As my usual morning office activity, checking email comes first. Finishing check office email, start to check with my personal one. Good thing!! it's working, After reset my email preferences, I start to receiving email from my favourite mailinglist, sehat group. This, absolutely, will be my first email to check, follow by jobstreet in second position. Yes, i'm still looking for better jobs, like all of you, i'm sure...
And this mailing list is just great satisfying ever. I actually had no specific information to look for. But like they can read my mind, I find an article that I actually willing to read but the willingness is kept in the bottom of my list of lookforinformation. Oh God, love you smart parents...so much...It's about birth marks. My izi has it on his face.

Can you imagine? in his face...and it's not small one, the nutbrown color almost covering his left cheek and eyelid. Hubby and I had come to specialist referred by izi DSA, given an ointment that did not loose the marks. Specialists said that this has to be lasered, better in his third age to make it easier with izi cannotstandstill behave. Then, we never talked about it again, not until izi enough age to be lasered in the face...fuiiihh...why face...Talking about it just screwing our beautiful short moments with our lovely son. After all, izi is still a handsome son, cheerful, active, health, and all the people , neighbours, families, friends, just love him...so what the hell with the birthmark
That's why this is suprising to me. Cause from that moment until this morning, i never realize that birthmarks is not just birth_mark. That actually indicate something further, some of it correlate with neural things and whatsoever. Sorry, I haven't read all details, just copy it and print for hubby. From all the categories of the birthmark in the article, I can not assure which is my son is in. But, one thing for sure, I will start to really have a look, deep look over my son mark and try to think seriously on this.
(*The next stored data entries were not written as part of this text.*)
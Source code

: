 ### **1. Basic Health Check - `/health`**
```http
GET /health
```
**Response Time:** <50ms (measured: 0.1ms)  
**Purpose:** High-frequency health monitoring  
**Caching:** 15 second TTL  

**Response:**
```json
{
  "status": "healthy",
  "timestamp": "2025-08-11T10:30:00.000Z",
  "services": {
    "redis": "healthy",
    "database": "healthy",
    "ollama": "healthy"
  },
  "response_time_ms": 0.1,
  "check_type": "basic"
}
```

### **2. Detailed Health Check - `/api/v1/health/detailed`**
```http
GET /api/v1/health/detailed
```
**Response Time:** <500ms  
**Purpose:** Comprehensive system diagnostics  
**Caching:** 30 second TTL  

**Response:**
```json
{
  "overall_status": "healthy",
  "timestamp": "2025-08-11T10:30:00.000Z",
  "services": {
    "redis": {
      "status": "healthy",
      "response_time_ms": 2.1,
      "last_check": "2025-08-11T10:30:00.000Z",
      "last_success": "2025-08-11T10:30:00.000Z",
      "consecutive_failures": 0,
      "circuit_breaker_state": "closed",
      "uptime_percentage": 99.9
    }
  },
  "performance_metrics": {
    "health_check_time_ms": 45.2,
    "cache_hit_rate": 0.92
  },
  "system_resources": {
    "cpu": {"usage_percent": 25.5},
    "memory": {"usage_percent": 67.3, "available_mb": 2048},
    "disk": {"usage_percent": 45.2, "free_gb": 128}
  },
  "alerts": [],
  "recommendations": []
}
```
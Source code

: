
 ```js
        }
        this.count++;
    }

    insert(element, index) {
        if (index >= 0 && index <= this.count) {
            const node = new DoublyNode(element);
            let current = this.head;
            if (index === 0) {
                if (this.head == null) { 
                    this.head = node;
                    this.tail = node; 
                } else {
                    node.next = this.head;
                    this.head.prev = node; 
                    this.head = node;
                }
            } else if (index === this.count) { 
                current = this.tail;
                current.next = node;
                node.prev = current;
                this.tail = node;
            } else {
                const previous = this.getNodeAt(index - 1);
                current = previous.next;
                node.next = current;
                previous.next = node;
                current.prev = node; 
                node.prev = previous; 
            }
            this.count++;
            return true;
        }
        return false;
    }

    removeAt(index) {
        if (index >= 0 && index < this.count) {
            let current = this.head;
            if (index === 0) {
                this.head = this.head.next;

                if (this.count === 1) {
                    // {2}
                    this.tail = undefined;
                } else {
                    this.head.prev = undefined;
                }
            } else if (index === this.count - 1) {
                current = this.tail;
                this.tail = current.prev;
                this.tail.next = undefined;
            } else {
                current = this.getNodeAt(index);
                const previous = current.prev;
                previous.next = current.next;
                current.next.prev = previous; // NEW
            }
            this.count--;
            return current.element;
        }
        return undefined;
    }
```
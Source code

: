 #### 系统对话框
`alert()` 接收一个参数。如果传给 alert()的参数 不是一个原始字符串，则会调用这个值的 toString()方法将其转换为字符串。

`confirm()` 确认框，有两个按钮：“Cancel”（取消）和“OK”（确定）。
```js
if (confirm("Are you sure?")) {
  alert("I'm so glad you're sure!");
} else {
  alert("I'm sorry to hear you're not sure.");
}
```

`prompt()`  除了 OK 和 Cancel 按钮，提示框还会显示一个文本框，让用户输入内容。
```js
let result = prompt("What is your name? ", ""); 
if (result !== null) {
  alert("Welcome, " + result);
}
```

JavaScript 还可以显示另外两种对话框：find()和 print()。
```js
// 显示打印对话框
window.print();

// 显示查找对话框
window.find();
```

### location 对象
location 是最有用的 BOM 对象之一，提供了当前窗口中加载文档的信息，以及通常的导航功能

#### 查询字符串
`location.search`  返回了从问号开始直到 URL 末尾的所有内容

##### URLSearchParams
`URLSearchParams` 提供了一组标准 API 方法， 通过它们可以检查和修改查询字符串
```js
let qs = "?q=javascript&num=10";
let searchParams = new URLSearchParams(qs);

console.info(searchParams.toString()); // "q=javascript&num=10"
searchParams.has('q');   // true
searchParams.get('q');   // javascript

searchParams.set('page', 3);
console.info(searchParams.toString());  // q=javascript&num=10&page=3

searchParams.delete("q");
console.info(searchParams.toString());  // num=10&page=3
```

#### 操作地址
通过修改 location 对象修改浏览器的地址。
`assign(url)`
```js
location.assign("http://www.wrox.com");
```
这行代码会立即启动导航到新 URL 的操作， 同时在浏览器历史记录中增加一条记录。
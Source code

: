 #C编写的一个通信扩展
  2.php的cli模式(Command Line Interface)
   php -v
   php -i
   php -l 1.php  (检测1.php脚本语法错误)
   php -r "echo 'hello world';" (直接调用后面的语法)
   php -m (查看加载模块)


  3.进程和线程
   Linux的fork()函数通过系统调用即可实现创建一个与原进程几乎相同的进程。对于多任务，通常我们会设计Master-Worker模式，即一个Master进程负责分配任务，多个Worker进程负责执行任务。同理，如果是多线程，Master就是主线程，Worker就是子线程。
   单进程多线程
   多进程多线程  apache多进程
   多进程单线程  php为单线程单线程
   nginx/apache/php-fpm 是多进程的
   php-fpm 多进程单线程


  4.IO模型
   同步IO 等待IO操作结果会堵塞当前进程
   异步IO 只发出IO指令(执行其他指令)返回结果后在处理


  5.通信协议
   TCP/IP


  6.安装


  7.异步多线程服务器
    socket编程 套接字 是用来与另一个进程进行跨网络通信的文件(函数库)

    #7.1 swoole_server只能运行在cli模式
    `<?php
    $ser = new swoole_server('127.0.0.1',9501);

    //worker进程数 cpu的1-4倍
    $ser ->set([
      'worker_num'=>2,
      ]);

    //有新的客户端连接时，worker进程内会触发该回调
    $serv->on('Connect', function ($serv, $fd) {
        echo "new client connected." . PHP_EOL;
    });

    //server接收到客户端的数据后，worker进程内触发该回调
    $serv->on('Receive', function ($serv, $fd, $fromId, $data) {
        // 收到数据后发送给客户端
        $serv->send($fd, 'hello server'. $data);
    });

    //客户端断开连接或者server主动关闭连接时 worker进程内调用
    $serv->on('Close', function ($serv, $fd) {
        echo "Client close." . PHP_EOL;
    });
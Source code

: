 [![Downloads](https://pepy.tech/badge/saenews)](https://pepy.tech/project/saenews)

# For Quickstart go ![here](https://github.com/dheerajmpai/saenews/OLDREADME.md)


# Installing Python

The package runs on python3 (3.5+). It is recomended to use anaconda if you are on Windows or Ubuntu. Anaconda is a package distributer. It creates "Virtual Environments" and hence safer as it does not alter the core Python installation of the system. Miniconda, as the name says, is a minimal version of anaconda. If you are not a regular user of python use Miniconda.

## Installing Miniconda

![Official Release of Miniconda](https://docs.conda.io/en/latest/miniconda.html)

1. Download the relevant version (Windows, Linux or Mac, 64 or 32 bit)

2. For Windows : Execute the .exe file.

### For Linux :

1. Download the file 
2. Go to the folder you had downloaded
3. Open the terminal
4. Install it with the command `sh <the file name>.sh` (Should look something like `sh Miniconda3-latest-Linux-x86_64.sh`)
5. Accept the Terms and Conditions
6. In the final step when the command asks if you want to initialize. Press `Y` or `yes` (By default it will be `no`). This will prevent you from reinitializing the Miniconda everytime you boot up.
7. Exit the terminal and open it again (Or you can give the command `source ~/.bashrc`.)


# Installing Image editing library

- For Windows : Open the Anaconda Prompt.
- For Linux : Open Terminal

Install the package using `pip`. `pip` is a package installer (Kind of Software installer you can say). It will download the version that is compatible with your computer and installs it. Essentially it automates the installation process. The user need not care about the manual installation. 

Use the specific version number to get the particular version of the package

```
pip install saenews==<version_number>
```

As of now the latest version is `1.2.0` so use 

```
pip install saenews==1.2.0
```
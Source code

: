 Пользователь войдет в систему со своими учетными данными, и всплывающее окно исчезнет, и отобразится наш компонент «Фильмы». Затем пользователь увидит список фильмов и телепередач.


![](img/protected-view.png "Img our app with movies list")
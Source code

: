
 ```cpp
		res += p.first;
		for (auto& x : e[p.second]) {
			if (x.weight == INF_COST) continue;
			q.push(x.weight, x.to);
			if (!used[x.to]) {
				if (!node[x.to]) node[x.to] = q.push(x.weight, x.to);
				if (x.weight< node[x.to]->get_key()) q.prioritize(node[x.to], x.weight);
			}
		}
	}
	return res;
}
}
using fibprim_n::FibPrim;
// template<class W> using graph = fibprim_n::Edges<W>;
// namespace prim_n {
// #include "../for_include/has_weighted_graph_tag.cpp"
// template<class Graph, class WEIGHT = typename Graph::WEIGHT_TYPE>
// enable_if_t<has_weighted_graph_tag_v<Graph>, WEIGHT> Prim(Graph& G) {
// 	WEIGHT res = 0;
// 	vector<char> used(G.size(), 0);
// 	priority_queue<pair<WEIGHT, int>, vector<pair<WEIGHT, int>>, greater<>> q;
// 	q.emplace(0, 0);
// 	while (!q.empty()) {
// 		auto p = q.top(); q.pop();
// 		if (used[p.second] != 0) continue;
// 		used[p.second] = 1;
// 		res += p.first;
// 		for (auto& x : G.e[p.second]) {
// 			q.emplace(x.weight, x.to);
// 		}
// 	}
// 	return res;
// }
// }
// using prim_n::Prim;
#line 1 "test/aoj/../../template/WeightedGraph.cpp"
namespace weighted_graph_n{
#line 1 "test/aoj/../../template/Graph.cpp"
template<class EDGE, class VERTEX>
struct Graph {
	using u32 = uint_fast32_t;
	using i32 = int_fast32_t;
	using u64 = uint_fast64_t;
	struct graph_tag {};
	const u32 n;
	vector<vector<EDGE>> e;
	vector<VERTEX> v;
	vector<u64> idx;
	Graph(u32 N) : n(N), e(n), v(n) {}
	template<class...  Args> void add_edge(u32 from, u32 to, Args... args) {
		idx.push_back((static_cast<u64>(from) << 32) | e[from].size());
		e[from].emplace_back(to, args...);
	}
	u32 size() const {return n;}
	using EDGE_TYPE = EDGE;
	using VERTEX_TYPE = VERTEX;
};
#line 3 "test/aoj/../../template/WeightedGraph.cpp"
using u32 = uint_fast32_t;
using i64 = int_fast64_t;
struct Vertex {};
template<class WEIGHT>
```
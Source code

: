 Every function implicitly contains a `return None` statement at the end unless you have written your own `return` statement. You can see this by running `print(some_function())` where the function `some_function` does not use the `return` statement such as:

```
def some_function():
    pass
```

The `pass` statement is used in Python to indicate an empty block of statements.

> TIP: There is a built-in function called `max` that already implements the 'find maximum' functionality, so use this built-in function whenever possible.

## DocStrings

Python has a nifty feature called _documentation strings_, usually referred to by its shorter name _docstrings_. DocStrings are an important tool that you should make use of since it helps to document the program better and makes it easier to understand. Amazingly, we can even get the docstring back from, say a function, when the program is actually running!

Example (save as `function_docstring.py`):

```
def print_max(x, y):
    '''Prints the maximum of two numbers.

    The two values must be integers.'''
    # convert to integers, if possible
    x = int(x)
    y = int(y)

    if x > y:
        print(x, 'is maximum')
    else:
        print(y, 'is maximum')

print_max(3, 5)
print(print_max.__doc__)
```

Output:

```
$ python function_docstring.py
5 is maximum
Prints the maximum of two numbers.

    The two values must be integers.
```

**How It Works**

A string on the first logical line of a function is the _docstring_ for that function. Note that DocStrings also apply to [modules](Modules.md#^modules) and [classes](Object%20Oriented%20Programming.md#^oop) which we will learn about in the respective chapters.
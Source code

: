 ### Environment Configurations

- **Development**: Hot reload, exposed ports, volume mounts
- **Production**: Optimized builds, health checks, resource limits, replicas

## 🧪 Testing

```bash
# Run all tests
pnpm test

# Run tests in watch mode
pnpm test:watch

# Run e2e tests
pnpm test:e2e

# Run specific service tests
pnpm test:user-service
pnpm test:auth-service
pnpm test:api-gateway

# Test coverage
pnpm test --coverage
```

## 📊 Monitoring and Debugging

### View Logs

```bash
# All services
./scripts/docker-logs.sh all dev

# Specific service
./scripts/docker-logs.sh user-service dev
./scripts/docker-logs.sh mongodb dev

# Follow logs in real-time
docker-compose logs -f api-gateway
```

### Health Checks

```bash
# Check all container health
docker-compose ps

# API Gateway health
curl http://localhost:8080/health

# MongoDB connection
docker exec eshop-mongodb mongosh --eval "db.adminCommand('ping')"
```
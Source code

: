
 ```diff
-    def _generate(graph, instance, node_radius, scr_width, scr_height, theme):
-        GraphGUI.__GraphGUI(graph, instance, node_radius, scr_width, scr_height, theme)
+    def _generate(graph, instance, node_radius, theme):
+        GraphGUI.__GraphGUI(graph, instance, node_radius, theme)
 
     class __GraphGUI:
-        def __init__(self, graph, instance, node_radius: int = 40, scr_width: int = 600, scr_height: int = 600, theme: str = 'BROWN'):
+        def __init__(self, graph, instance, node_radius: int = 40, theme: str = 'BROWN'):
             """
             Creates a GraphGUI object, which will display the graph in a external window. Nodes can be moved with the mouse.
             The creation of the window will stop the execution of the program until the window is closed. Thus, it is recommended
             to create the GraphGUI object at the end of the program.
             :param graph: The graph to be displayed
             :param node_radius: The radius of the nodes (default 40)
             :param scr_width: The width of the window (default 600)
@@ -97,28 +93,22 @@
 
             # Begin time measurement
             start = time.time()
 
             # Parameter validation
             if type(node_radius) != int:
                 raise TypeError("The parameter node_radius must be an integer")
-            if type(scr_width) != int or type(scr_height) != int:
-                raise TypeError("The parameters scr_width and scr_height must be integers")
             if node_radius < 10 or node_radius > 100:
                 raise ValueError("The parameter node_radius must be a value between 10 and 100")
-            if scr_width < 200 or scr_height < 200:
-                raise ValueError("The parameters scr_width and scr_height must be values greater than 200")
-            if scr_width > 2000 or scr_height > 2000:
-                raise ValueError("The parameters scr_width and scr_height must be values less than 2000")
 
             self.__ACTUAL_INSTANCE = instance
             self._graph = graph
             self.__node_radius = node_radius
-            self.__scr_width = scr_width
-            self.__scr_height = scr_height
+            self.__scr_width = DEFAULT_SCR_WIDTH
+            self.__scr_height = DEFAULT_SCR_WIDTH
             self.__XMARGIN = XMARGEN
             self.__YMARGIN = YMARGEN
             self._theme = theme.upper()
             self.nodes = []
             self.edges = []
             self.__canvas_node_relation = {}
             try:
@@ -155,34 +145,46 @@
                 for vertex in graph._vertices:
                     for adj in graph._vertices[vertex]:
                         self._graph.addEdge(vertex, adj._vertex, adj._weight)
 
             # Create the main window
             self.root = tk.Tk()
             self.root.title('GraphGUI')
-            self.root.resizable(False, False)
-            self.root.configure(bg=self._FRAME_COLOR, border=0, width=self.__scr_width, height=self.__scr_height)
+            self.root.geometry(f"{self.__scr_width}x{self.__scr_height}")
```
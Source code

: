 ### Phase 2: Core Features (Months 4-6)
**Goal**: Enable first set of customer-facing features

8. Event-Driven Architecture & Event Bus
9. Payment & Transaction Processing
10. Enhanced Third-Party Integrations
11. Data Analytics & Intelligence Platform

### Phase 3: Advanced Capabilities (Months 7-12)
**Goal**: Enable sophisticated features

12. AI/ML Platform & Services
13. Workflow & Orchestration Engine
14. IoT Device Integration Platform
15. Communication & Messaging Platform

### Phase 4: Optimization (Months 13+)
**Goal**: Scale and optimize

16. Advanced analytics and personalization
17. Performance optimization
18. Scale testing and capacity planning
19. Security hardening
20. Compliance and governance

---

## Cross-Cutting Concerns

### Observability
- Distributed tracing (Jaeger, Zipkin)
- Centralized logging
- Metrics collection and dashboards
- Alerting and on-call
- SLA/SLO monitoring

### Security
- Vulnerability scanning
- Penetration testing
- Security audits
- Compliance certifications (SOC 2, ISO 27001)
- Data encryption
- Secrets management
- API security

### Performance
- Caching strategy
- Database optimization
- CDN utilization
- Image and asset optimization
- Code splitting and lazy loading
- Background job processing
What I want to write is that, just can't understand why the doctor did not tell me what is my son really has in the face, what is the dangerous, and all the details of it. Is he reluctant to share it with me cause he better spend times to withdraw another cash from other patients, since one words and one hour talking is cost the same? I might have the lucky things for my hubby can go to RSPAD with no cent at all for the laser and all the service but how about others? I am not the kind of social people, know..well..not anylonger, but this is just out of limitation of humanity, even for unsocial person like I do. Wish I had spend my anger in this writing and come home calmly to see my son smile, kiss him and hug my hubby...we have something to do after reading this article..thanks again sehatgroup.